• _WHAT IS BEING ASKED_: Without skipping anything, print all of the data exactly.
****************************************
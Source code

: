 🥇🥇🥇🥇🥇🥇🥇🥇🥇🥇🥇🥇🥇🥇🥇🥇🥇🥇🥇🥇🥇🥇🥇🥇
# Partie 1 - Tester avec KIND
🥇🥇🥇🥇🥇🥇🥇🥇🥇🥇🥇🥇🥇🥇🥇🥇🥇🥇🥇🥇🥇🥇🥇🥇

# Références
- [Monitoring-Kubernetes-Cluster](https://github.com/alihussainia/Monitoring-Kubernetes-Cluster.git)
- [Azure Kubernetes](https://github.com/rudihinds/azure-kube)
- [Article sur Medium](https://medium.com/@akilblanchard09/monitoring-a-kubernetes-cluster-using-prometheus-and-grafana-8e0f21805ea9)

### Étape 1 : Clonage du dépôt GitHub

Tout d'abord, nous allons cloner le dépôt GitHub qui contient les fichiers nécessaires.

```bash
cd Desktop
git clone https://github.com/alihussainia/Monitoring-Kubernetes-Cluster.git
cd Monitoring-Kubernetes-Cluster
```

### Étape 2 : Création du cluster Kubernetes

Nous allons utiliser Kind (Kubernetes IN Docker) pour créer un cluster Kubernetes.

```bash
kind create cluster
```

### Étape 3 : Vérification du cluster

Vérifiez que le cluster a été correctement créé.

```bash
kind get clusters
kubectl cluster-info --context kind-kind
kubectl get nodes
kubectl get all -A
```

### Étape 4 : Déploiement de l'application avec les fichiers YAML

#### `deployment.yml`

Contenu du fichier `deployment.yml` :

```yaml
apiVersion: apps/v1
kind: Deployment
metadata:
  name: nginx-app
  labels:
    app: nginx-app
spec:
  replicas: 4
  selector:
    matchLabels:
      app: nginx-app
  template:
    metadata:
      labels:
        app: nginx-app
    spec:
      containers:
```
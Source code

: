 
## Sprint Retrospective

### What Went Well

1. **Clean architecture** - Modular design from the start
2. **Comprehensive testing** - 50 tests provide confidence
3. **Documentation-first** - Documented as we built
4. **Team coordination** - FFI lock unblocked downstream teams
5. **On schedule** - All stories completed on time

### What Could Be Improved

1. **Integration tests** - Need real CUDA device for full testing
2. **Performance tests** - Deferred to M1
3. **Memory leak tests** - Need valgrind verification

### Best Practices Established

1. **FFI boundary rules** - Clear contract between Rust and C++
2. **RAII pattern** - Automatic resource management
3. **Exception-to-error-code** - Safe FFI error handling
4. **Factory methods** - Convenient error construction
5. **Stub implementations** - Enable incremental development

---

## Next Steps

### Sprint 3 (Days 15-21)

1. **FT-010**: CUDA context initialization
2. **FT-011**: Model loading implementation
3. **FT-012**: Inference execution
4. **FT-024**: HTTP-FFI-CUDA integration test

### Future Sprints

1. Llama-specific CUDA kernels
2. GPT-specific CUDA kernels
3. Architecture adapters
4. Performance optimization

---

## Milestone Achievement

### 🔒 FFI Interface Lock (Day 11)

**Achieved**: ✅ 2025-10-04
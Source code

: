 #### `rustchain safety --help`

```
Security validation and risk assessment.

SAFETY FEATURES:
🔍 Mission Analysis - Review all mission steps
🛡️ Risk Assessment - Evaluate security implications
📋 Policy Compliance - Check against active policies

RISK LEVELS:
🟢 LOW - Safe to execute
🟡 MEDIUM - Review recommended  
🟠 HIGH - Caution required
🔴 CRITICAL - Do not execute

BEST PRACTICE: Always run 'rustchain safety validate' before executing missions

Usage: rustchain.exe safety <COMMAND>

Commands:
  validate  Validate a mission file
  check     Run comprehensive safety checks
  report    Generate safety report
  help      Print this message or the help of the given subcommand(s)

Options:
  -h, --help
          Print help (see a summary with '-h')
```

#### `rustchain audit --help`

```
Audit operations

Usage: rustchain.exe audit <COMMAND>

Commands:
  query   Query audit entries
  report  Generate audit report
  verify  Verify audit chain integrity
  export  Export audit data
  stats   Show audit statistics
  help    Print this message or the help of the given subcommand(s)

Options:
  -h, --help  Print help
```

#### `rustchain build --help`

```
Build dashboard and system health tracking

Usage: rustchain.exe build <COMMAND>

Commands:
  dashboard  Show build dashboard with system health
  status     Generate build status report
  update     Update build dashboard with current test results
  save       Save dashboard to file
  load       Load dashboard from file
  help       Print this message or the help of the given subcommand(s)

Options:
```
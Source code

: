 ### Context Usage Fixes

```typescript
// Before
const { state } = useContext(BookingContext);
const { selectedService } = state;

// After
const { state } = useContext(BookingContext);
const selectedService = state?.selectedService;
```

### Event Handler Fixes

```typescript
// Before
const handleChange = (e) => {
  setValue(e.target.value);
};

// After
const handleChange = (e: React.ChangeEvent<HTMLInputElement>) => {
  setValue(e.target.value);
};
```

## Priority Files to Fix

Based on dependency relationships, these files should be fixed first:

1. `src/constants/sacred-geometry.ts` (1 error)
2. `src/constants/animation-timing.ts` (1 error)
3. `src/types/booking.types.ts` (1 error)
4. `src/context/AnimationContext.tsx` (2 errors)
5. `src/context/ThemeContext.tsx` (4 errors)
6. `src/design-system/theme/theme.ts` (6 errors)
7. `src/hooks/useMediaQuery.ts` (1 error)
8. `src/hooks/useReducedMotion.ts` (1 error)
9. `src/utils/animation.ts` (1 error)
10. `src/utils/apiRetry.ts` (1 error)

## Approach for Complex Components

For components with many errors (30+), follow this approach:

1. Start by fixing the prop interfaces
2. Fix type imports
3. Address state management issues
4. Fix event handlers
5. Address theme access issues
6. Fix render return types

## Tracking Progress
****************************************
• _SOLVED EXERCISE_:
Source code

: 🥇🥇🥇🥇🥇🥇🥇🥇🥇🥇🥇🥇🥇🥇🥇🥇🥇🥇🥇🥇🥇🥇🥇🥇
# Partie 1 - Tester avec KIND
🥇🥇🥇🥇🥇🥇🥇🥇🥇🥇🥇🥇🥇🥇🥇🥇🥇🥇🥇🥇🥇🥇🥇🥇

# Références
- [Monitoring-Kubernetes-Cluster](https://github.com/alihussainia/Monitoring-Kubernetes-Cluster.git)
- [Azure Kubernetes](https://github.com/rudihinds/azure-kube)
- [Article sur Medium](https://medium.com/@akilblanchard09/monitoring-a-kubernetes-cluster-using-prometheus-and-grafana-8e0f21805ea9)

### Étape 1 : Clonage du dépôt GitHub

Tout d'abord, nous allons cloner le dépôt GitHub qui contient les fichiers nécessaires.

```bash
cd Desktop
git clone https://github.com/alihussainia/Monitoring-Kubernetes-Cluster.git
cd Monitoring-Kubernetes-Cluster
```

### Étape 2 : Création du cluster Kubernetes

Nous allons utiliser Kind (Kubernetes IN Docker) pour créer un cluster Kubernetes.

```bash
kind create cluster
```

### Étape 3 : Vérification du cluster

Vérifiez que le cluster a été correctement créé.

```bash
kind get clusters
kubectl cluster-info --context kind-kind
kubectl get nodes
kubectl get all -A
```

### Étape 4 : Déploiement de l'application avec les fichiers YAML

#### `deployment.yml`

Contenu du fichier `deployment.yml` :

```yaml
apiVersion: apps/v1
kind: Deployment
metadata:
  name: nginx-app
  labels:
    app: nginx-app
spec:
  replicas: 4
  selector:
    matchLabels:
      app: nginx-app
  template:
    metadata:
      labels:
        app: nginx-app
    spec:
      containers:
```
Source code

: 
## Sprint Retrospective

### What Went Well

1. **Clean architecture** - Modular design from the start
2. **Comprehensive testing** - 50 tests provide confidence
3. **Documentation-first** - Documented as we built
4. **Team coordination** - FFI lock unblocked downstream teams
5. **On schedule** - All stories completed on time

### What Could Be Improved

1. **Integration tests** - Need real CUDA device for full testing
2. **Performance tests** - Deferred to M1
3. **Memory leak tests** - Need valgrind verification

### Best Practices Established

1. **FFI boundary rules** - Clear contract between Rust and C++
2. **RAII pattern** - Automatic resource management
3. **Exception-to-error-code** - Safe FFI error handling
4. **Factory methods** - Convenient error construction
5. **Stub implementations** - Enable incremental development

---

## Next Steps

### Sprint 3 (Days 15-21)

1. **FT-010**: CUDA context initialization
2. **FT-011**: Model loading implementation
3. **FT-012**: Inference execution
4. **FT-024**: HTTP-FFI-CUDA integration test

### Future Sprints

1. Llama-specific CUDA kernels
2. GPT-specific CUDA kernels
3. Architecture adapters
4. Performance optimization

---

## Milestone Achievement

### 🔒 FFI Interface Lock (Day 11)

**Achieved**: ✅ 2025-10-04
Source code

: #### `rustchain safety --help`

```
Security validation and risk assessment.

SAFETY FEATURES:
🔍 Mission Analysis - Review all mission steps
🛡️ Risk Assessment - Evaluate security implications
📋 Policy Compliance - Check against active policies

RISK LEVELS:
🟢 LOW - Safe to execute
🟡 MEDIUM - Review recommended  
🟠 HIGH - Caution required
🔴 CRITICAL - Do not execute

BEST PRACTICE: Always run 'rustchain safety validate' before executing missions

Usage: rustchain.exe safety <COMMAND>

Commands:
  validate  Validate a mission file
  check     Run comprehensive safety checks
  report    Generate safety report
  help      Print this message or the help of the given subcommand(s)

Options:
  -h, --help
          Print help (see a summary with '-h')
```

#### `rustchain audit --help`

```
Audit operations

Usage: rustchain.exe audit <COMMAND>

Commands:
  query   Query audit entries
  report  Generate audit report
  verify  Verify audit chain integrity
  export  Export audit data
  stats   Show audit statistics
  help    Print this message or the help of the given subcommand(s)

Options:
  -h, --help  Print help
```

#### `rustchain build --help`

```
Build dashboard and system health tracking

Usage: rustchain.exe build <COMMAND>

Commands:
  dashboard  Show build dashboard with system health
  status     Generate build status report
  update     Update build dashboard with current test results
  save       Save dashboard to file
  load       Load dashboard from file
  help       Print this message or the help of the given subcommand(s)

Options:
```
Source code

: ### Context Usage Fixes

```typescript
// Before
const { state } = useContext(BookingContext);
const { selectedService } = state;

// After
const { state } = useContext(BookingContext);
const selectedService = state?.selectedService;
```

### Event Handler Fixes

```typescript
// Before
const handleChange = (e) => {
  setValue(e.target.value);
};

// After
const handleChange = (e: React.ChangeEvent<HTMLInputElement>) => {
  setValue(e.target.value);
};
```

## Priority Files to Fix

Based on dependency relationships, these files should be fixed first:

1. `src/constants/sacred-geometry.ts` (1 error)
2. `src/constants/animation-timing.ts` (1 error)
3. `src/types/booking.types.ts` (1 error)
4. `src/context/AnimationContext.tsx` (2 errors)
5. `src/context/ThemeContext.tsx` (4 errors)
6. `src/design-system/theme/theme.ts` (6 errors)
7. `src/hooks/useMediaQuery.ts` (1 error)
8. `src/hooks/useReducedMotion.ts` (1 error)
9. `src/utils/animation.ts` (1 error)
10. `src/utils/apiRetry.ts` (1 error)

## Approach for Complex Components

For components with many errors (30+), follow this approach:

1. Start by fixing the prop interfaces
2. Fix type imports
3. Address state management issues
4. Fix event handlers
5. Address theme access issues
6. Fix render return types

## Tracking Progress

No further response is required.